◆ TASK ITEM ◆
Transcribe the listing below from its opening line up to and including the line that contains "this instability from"; reproduce nothing else.

◆ DATA FOR ANALYSIS ◆
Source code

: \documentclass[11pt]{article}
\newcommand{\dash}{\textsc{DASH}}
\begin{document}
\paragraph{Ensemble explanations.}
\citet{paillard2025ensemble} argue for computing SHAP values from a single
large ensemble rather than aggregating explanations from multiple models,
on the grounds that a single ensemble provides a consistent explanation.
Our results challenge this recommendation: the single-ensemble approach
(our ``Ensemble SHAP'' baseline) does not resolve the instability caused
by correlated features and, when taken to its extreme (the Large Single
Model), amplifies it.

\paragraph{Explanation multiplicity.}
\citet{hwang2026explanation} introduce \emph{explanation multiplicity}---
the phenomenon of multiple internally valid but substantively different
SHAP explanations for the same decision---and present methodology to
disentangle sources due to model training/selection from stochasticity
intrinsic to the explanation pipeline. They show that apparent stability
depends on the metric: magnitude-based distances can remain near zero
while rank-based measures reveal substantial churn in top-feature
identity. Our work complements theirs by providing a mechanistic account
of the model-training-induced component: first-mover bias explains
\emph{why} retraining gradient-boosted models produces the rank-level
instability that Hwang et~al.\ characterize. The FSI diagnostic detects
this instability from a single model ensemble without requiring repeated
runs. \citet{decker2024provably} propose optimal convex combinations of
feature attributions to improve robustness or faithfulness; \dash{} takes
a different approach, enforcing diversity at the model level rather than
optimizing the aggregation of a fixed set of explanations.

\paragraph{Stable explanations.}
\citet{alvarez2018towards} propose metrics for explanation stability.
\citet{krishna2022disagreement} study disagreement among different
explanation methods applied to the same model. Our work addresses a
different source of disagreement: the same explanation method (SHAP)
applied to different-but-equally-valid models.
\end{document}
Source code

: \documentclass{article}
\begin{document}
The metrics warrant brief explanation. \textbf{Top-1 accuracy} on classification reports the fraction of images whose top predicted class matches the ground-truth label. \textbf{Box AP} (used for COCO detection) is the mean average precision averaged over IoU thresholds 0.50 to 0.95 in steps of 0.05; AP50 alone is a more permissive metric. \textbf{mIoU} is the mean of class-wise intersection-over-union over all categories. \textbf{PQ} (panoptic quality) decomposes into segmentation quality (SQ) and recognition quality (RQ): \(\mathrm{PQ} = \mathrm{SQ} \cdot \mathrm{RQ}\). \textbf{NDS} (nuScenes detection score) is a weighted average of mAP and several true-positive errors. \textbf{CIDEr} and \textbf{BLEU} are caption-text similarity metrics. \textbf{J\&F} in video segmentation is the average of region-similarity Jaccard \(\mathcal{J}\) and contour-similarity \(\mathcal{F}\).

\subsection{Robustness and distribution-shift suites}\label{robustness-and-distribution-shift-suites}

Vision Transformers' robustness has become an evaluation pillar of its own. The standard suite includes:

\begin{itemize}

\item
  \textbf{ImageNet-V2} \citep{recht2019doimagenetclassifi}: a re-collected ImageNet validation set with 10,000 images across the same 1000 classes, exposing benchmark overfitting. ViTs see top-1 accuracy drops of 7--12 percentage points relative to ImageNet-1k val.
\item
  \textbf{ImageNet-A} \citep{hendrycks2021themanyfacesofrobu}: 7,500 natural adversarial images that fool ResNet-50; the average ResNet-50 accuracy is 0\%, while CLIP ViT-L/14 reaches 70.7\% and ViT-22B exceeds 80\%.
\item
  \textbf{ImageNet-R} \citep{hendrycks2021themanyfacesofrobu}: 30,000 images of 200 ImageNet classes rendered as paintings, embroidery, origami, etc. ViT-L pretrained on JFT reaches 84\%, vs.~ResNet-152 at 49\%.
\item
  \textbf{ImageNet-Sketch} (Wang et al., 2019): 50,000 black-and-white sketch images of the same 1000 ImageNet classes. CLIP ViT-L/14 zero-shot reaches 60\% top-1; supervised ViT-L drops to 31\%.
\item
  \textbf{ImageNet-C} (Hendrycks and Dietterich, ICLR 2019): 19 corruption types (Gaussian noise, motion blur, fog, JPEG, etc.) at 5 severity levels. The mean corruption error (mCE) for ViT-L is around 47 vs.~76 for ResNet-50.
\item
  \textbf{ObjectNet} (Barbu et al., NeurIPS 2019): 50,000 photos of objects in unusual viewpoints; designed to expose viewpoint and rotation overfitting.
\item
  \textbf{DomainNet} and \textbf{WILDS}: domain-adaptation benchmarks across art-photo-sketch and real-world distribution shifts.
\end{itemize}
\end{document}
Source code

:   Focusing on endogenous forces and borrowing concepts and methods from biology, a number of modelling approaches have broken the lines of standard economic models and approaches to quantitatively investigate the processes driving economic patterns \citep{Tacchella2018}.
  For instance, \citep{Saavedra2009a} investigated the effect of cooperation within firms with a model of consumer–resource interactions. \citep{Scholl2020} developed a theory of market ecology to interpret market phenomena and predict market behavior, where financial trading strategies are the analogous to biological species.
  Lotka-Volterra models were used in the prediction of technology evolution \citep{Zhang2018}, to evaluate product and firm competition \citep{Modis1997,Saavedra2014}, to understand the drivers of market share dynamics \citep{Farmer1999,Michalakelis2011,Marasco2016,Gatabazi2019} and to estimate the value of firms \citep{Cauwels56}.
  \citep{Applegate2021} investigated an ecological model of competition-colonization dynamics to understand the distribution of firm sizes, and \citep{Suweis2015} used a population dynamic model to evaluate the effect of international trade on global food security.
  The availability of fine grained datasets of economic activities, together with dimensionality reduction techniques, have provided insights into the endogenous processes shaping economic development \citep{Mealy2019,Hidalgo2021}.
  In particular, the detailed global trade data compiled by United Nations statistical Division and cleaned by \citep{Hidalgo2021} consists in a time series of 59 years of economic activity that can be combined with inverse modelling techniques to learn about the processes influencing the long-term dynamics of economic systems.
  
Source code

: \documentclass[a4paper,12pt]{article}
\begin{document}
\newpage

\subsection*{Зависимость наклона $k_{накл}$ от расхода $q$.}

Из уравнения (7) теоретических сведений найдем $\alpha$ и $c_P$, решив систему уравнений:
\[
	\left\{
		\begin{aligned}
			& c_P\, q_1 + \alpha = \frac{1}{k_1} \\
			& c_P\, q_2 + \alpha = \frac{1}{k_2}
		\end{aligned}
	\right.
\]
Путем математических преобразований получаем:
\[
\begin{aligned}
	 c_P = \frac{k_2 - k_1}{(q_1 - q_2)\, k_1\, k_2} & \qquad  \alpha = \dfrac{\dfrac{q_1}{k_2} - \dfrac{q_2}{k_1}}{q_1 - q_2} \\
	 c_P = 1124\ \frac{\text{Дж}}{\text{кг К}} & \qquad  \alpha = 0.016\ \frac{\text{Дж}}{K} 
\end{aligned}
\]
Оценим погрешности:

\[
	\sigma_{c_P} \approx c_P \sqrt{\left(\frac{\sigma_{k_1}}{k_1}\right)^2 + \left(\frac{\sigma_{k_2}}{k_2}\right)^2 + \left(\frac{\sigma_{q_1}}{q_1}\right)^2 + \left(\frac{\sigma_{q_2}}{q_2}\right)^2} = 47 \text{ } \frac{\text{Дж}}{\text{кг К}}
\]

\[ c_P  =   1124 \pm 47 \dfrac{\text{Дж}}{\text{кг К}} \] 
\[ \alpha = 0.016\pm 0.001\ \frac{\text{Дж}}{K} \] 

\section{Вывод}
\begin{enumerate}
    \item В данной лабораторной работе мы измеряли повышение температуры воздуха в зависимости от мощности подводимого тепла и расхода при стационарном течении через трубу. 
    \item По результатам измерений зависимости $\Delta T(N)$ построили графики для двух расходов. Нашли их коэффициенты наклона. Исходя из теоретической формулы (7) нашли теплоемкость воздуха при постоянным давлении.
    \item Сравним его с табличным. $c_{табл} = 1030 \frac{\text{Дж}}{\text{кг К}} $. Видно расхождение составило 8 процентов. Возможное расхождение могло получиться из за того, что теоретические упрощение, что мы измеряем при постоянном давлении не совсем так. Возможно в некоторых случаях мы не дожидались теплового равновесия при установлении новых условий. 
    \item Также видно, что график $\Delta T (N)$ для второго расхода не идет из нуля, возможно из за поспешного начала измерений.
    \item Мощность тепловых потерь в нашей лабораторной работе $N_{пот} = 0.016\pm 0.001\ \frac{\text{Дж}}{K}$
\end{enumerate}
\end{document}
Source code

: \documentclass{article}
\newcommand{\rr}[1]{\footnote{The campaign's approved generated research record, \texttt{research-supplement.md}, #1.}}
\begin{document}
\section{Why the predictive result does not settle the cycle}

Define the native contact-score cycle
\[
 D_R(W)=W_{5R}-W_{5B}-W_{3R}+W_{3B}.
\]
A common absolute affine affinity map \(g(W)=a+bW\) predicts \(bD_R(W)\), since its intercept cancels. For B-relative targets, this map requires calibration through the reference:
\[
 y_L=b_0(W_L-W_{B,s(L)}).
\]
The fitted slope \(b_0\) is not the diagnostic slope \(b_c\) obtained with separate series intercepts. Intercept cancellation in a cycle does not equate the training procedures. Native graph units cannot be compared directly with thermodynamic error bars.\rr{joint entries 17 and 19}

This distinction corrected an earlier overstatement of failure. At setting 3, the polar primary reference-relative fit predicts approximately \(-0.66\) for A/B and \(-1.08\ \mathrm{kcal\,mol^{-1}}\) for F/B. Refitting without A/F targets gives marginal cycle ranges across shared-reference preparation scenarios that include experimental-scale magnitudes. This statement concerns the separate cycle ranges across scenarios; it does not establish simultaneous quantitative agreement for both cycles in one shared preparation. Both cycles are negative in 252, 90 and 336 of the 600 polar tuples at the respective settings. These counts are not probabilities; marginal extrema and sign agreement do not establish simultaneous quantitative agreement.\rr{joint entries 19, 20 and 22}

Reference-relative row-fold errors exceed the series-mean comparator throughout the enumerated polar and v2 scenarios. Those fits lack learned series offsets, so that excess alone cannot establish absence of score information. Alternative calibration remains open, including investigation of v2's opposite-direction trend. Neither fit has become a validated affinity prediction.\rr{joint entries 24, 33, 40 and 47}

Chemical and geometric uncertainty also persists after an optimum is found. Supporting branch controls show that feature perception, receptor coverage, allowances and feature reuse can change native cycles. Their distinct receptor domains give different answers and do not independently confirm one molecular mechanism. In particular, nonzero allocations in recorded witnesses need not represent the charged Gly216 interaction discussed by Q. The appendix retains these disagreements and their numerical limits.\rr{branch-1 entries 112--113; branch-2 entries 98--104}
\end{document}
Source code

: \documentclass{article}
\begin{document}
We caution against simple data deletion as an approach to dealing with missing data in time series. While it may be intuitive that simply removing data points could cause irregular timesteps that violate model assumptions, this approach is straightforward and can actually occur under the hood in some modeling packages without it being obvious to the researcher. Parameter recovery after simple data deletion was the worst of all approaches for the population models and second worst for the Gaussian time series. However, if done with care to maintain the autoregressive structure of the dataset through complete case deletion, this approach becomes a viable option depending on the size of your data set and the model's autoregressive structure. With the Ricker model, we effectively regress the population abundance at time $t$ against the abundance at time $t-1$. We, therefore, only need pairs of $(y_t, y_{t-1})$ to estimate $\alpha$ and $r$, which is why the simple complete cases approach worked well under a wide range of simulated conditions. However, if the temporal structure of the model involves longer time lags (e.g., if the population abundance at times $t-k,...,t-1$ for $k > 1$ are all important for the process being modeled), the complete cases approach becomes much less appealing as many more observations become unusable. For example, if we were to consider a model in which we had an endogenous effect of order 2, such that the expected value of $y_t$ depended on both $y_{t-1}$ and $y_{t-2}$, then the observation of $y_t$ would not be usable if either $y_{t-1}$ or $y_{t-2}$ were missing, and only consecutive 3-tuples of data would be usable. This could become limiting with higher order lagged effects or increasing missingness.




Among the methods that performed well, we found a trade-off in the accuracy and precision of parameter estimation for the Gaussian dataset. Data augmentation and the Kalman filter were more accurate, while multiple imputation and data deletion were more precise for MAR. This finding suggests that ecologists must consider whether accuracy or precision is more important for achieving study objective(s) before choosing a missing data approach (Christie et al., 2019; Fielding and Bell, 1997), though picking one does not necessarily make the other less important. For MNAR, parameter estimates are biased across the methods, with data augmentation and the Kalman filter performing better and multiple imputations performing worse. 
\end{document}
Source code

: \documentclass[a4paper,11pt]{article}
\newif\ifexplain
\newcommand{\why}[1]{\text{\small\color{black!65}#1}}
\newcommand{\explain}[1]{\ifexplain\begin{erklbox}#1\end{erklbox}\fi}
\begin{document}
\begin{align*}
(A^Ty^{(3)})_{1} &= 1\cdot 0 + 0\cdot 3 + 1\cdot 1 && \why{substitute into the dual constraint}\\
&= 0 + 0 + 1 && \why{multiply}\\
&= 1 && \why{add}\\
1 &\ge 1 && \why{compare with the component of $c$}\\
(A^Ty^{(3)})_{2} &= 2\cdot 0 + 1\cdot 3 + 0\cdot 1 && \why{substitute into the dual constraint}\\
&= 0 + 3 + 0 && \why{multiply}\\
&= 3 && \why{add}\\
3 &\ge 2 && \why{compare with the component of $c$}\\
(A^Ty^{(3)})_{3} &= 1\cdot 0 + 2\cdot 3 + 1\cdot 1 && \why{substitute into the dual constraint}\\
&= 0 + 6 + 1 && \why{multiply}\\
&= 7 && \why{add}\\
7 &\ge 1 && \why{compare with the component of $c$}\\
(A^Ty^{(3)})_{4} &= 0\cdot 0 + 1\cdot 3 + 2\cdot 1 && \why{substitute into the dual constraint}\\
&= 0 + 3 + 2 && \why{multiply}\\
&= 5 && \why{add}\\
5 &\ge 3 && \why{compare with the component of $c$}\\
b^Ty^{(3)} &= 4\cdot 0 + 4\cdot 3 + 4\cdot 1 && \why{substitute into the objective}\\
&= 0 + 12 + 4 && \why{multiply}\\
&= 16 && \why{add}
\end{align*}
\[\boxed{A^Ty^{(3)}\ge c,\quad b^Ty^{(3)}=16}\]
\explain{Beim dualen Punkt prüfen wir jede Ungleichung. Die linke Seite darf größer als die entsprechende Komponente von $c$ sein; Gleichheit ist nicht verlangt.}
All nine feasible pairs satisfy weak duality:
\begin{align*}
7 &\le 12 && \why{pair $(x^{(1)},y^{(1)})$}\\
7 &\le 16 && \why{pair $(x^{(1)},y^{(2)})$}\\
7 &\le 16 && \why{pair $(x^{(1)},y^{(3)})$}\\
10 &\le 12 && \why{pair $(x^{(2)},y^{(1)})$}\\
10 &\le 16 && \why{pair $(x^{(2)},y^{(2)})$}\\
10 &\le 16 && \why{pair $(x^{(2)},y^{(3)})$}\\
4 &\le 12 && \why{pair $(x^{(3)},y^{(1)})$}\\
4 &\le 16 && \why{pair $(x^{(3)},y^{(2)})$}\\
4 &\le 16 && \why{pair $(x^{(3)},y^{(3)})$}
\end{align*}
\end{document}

◆ PROBLEM SOLUTION ◆
Source code

: \documentclass[11pt]{article}
\newcommand{\dash}{\textsc{DASH}}
\begin{document}
\paragraph{Ensemble explanations.}
\citet{paillard2025ensemble} argue for computing SHAP values from a single
large ensemble rather than aggregating explanations from multiple models,
on the grounds that a single ensemble provides a consistent explanation.
Our results challenge this recommendation: the single-ensemble approach
(our ``Ensemble SHAP'' baseline) does not resolve the instability caused
by correlated features and, when taken to its extreme (the Large Single
Model), amplifies it.

\paragraph{Explanation multiplicity.}
\citet{hwang2026explanation} introduce \emph{explanation multiplicity}---
the phenomenon of multiple internally valid but substantively different
SHAP explanations for the same decision---and present methodology to
disentangle sources due to model training/selection from stochasticity
intrinsic to the explanation pipeline. They show that apparent stability
depends on the metric: magnitude-based distances can remain near zero
while rank-based measures reveal substantial churn in top-feature
identity. Our work complements theirs by providing a mechanistic account
of the model-training-induced component: first-mover bias explains
\emph{why} retraining gradient-boosted models produces the rank-level
instability that Hwang et~al.\ characterize. The FSI diagnostic detects
this instability from a single model ensemble without requiring repeated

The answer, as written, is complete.